La mobilisation hebdomadaire des jeunes pour le climat témoigne-t-elle d’un intérêt renouvelé pour le débat politique ?

Pas nécessairement. Les recherches que nous avons menées montrent qu’une partie des jeunes restent intéressés par les questions politiques au sens large. Ces dernières années est surtout apparu un rejet de la politique de parti ou  » politicienne « . Les mêmes études ont révélé qu’un certain nombre de jeunes étaient intéressés ou en tout cas préoccupés par les grands enjeux, notamment liés à la nature, à l’environnement et à l’avenir de la planète. C’est sans doute le pas entre le  » je suis préoccupé  » et le  » je m’investis pour la cause  » qui est en train de se réaliser maintenant alors qu’il était moins fréquent auparavant. Mais je ne suis pas étonnée par l’évolution générale. Lorsque nous avons mené, en 2013, des enquêtes sur les jeunes de 12 à 16 ans (NDLR : publiées en 2015), 20 % trouvaient déjà très bien de se mobiliser pour une cause importante et ils pensaient que tout le monde devait le faire. Une telle proportion, c’est tout de même beaucoup pour des jeunes si jeunes.

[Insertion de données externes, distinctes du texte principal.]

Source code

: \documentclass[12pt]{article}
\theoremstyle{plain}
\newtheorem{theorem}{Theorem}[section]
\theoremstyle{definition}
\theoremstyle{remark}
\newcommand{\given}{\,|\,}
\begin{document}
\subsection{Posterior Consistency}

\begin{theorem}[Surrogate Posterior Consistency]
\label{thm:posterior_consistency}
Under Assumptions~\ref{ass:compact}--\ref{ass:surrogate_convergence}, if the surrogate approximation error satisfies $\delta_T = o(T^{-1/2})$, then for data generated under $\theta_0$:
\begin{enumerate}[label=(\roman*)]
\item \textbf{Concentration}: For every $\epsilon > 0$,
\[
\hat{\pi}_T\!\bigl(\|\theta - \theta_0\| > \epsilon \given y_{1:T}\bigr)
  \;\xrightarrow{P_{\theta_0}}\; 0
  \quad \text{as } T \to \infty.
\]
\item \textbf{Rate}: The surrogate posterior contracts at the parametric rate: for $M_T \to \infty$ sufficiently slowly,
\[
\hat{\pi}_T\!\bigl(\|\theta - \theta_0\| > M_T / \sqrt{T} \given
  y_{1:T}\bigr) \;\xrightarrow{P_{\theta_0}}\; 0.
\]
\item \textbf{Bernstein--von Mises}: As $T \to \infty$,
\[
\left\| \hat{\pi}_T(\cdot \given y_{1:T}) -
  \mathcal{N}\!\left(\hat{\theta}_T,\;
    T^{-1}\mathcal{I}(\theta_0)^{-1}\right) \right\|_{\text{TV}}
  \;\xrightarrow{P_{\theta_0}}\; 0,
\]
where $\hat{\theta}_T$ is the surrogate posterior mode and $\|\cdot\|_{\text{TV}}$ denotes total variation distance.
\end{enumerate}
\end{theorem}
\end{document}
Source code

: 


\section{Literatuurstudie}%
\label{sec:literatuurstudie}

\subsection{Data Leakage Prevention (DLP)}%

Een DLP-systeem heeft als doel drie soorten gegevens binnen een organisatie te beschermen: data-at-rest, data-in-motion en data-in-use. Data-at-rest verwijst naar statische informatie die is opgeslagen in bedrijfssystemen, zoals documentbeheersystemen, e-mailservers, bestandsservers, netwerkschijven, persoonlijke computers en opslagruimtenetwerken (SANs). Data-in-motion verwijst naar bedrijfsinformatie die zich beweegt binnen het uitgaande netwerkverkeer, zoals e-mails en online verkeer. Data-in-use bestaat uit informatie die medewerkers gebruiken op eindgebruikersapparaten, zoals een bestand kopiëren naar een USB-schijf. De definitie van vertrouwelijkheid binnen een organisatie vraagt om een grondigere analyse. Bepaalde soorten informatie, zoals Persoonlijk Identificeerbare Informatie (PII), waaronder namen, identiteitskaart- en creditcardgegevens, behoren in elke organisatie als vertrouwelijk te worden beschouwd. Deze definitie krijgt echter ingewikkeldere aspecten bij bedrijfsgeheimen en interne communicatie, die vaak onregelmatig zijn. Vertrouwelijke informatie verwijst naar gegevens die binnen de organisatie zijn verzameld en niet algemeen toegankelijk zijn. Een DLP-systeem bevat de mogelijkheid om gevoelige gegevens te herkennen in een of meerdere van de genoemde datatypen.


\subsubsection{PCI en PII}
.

Pour les jeunes les plus défavorisés, l’absence d’avenir, c’est demain, pas dans dix ans.

Que la lutte contre le réchauffement climatique soit une cause transpartisane facilite-t-il l’adhésion des jeunes ?

La cause est rassembleuse. Elle les concerne directement. Les mobilisations ne sont pas organisées par un parti. Donc, ils peuvent s’y retrouver assez facilement. Du reste, de nombreux jeunes, même si ce n’est pas dans les mêmes proportions, se mobilisent aussi sur la question des migrants. Tant au niveau du travail de terrain que dans les manifestations, on en rencontre beaucoup. Les jeunes démobilisés qui ne font plus rien, moi je n’y ai jamais cru.

Quand passe-t-on de la préoccupation à l’action ?

Cela requiert des conditions. La préoccupation doit être importante et les personnes doivent se sentir directement concernées. Les études révèlent aussi qu’il faut des supports à la conceptualisation de la thématique, des films, des livres, des figures charismatiques… On peut supposer qu’un film comme Demain, qui a été projeté dans les écoles, a eu un effet sur la conscientisation et que certains professeurs, mouvements de jeunesse ou organisations oeuvrant sur la question environnementale ont été des passeurs de ces préoccupations. Passeurs et outils conceptuels et symboliques sont donc nécessaires parce qu’ils donnent une argumentation plus forte aux interrogations latentes. On est arrivé à ce stade sur la question du réchauffement climatique et de l’avenir de la planète : la préoccupation est devenue centrale. Mais il n’y a pas de science exacte en sciences humaines. On ne peut donc pas prétendre qu’il est normal que ce phénomène se soit passé aujourd’hui plutôt qu’hier. Suffisamment de données produites ces dernières années ont cependant montré que le passage de la préoccupation à l’action était possible. En outre, les réseaux sociaux permettent que l’information circule de façon beaucoup plus large et les mobilisations en sont facilitées.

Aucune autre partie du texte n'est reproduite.